Brief:
When a line of the records below contains the string "parameters", copy that whole line.

(Record extracts begins)

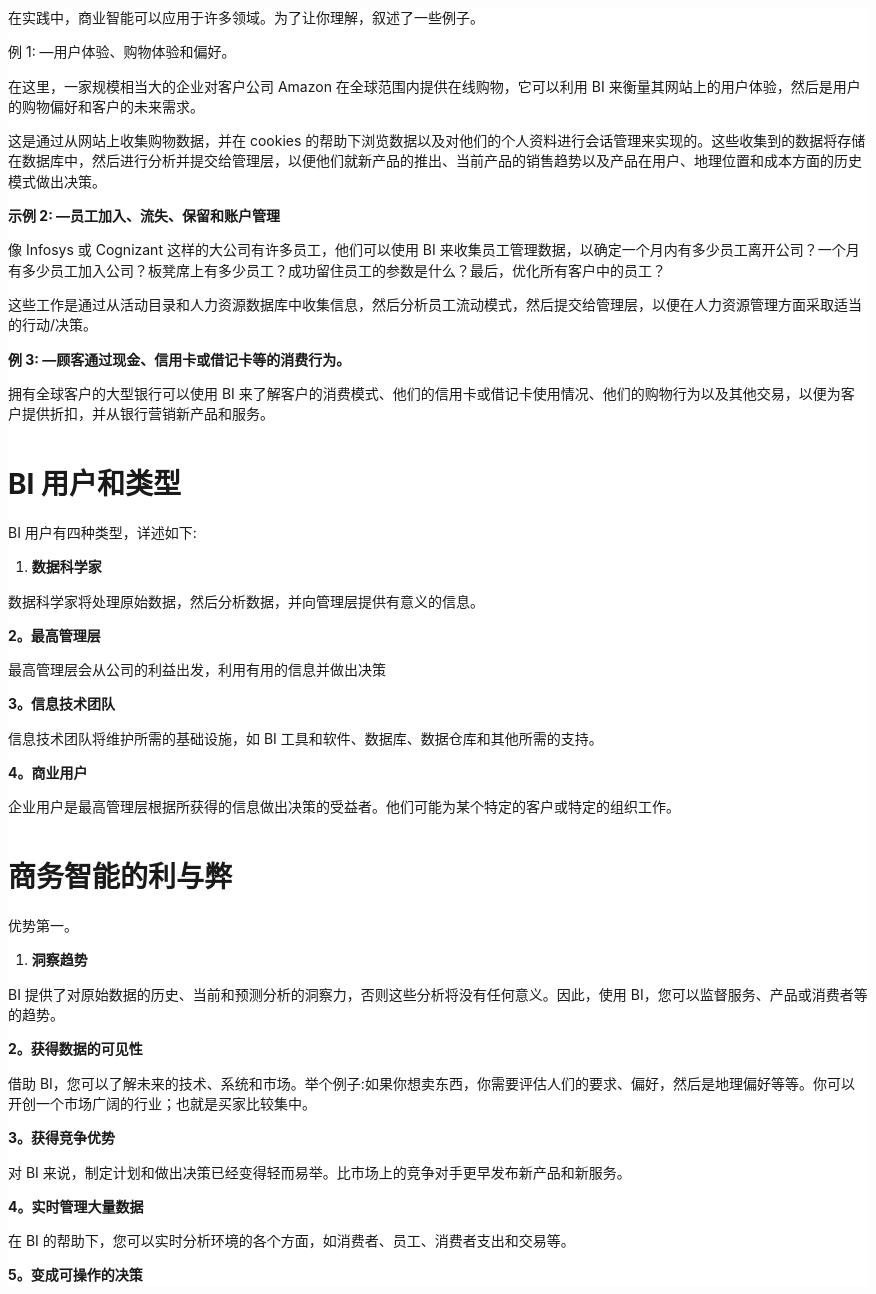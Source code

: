 在实践中，商业智能可以应用于许多领域。为了让你理解，叙述了一些例子。

例 1: —用户体验、购物体验和偏好。

在这里，一家规模相当大的企业对客户公司 Amazon 在全球范围内提供在线购物，它可以利用 BI 来衡量其网站上的用户体验，然后是用户的购物偏好和客户的未来需求。

这是通过从网站上收集购物数据，并在 cookies 的帮助下浏览数据以及对他们的个人资料进行会话管理来实现的。这些收集到的数据将存储在数据库中，然后进行分析并提交给管理层，以便他们就新产品的推出、当前产品的销售趋势以及产品在用户、地理位置和成本方面的历史模式做出决策。

**示例 2: —员工加入、流失、保留和账户管理**

像 Infosys 或 Cognizant 这样的大公司有许多员工，他们可以使用 BI 来收集员工管理数据，以确定一个月内有多少员工离开公司？一个月有多少员工加入公司？板凳席上有多少员工？成功留住员工的参数是什么？最后，优化所有客户中的员工？

这些工作是通过从活动目录和人力资源数据库中收集信息，然后分析员工流动模式，然后提交给管理层，以便在人力资源管理方面采取适当的行动/决策。

**例 3: —顾客通过现金、信用卡或借记卡等的消费行为。**

拥有全球客户的大型银行可以使用 BI 来了解客户的消费模式、他们的信用卡或借记卡使用情况、他们的购物行为以及其他交易，以便为客户提供折扣，并从银行营销新产品和服务。

# BI 用户和类型

BI 用户有四种类型，详述如下:

1.  **数据科学家**

数据科学家将处理原始数据，然后分析数据，并向管理层提供有意义的信息。

**2。最高管理层**

最高管理层会从公司的利益出发，利用有用的信息并做出决策

**3。信息技术团队**

信息技术团队将维护所需的基础设施，如 BI 工具和软件、数据库、数据仓库和其他所需的支持。

**4。商业用户**

企业用户是最高管理层根据所获得的信息做出决策的受益者。他们可能为某个特定的客户或特定的组织工作。

# 商务智能的利与弊

优势第一。

1.  **洞察趋势**

BI 提供了对原始数据的历史、当前和预测分析的洞察力，否则这些分析将没有任何意义。因此，使用 BI，您可以监督服务、产品或消费者等的趋势。

**2。获得数据的可见性**

借助 BI，您可以了解未来的技术、系统和市场。举个例子:如果你想卖东西，你需要评估人们的要求、偏好，然后是地理偏好等等。你可以开创一个市场广阔的行业；也就是买家比较集中。

**3。获得竞争优势**

对 BI 来说，制定计划和做出决策已经变得轻而易举。比市场上的竞争对手更早发布新产品和新服务。

**4。实时管理大量数据**

在 BI 的帮助下，您可以实时分析环境的各个方面，如消费者、员工、消费者支出和交易等。

**5。变成可操作的决策**
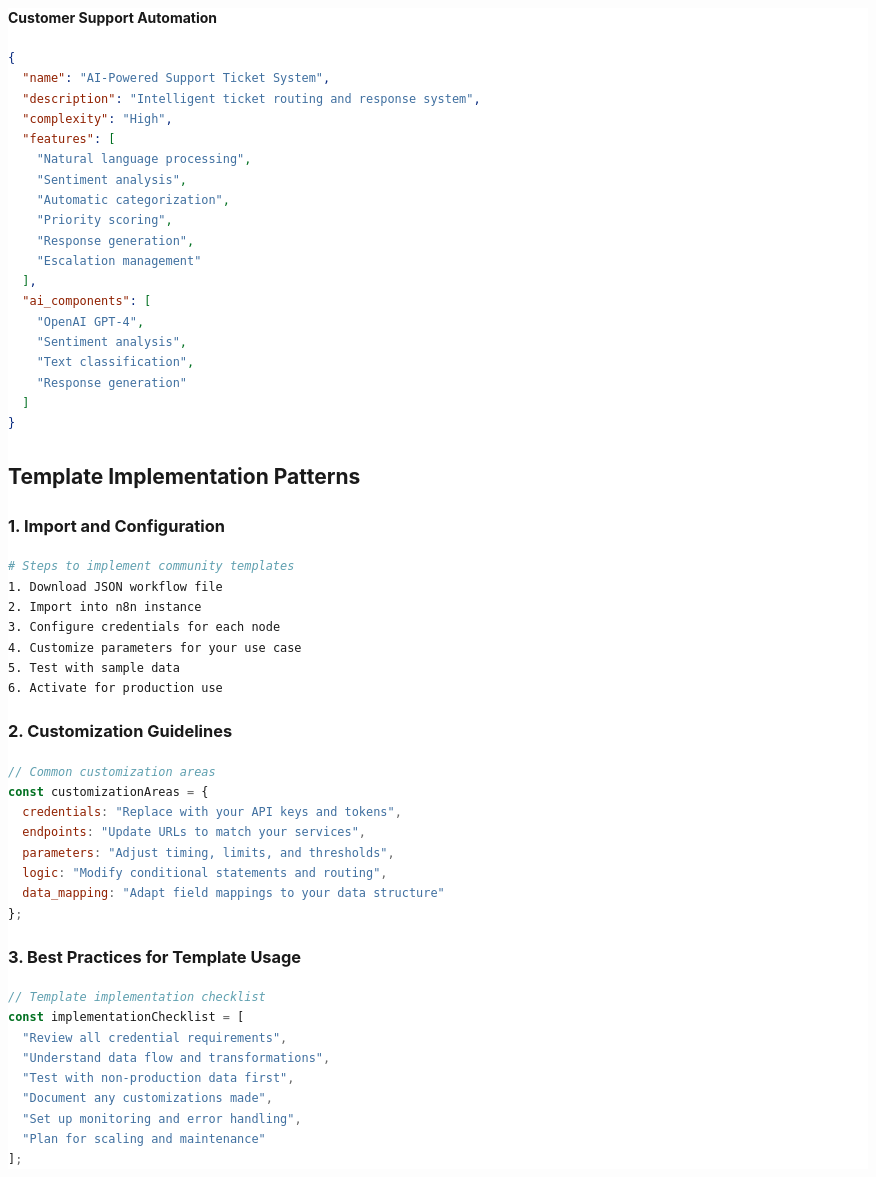 #### Customer Support Automation
```json
{
  "name": "AI-Powered Support Ticket System",
  "description": "Intelligent ticket routing and response system",
  "complexity": "High",
  "features": [
    "Natural language processing",
    "Sentiment analysis",
    "Automatic categorization",
    "Priority scoring",
    "Response generation",
    "Escalation management"
  ],
  "ai_components": [
    "OpenAI GPT-4",
    "Sentiment analysis",
    "Text classification",
    "Response generation"
  ]
}
```

## Template Implementation Patterns

### 1. Import and Configuration
```bash
# Steps to implement community templates
1. Download JSON workflow file
2. Import into n8n instance
3. Configure credentials for each node
4. Customize parameters for your use case
5. Test with sample data
6. Activate for production use
```

### 2. Customization Guidelines
```javascript
// Common customization areas
const customizationAreas = {
  credentials: "Replace with your API keys and tokens",
  endpoints: "Update URLs to match your services",
  parameters: "Adjust timing, limits, and thresholds",
  logic: "Modify conditional statements and routing",
  data_mapping: "Adapt field mappings to your data structure"
};
```

### 3. Best Practices for Template Usage
```javascript
// Template implementation checklist
const implementationChecklist = [
  "Review all credential requirements",
  "Understand data flow and transformations",
  "Test with non-production data first",
  "Document any customizations made",
  "Set up monitoring and error handling",
  "Plan for scaling and maintenance"
];
```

(Record extracts ends)

Output of the task:
4. Customize parameters for your use case
  parameters: "Adjust timing, limits, and thresholds",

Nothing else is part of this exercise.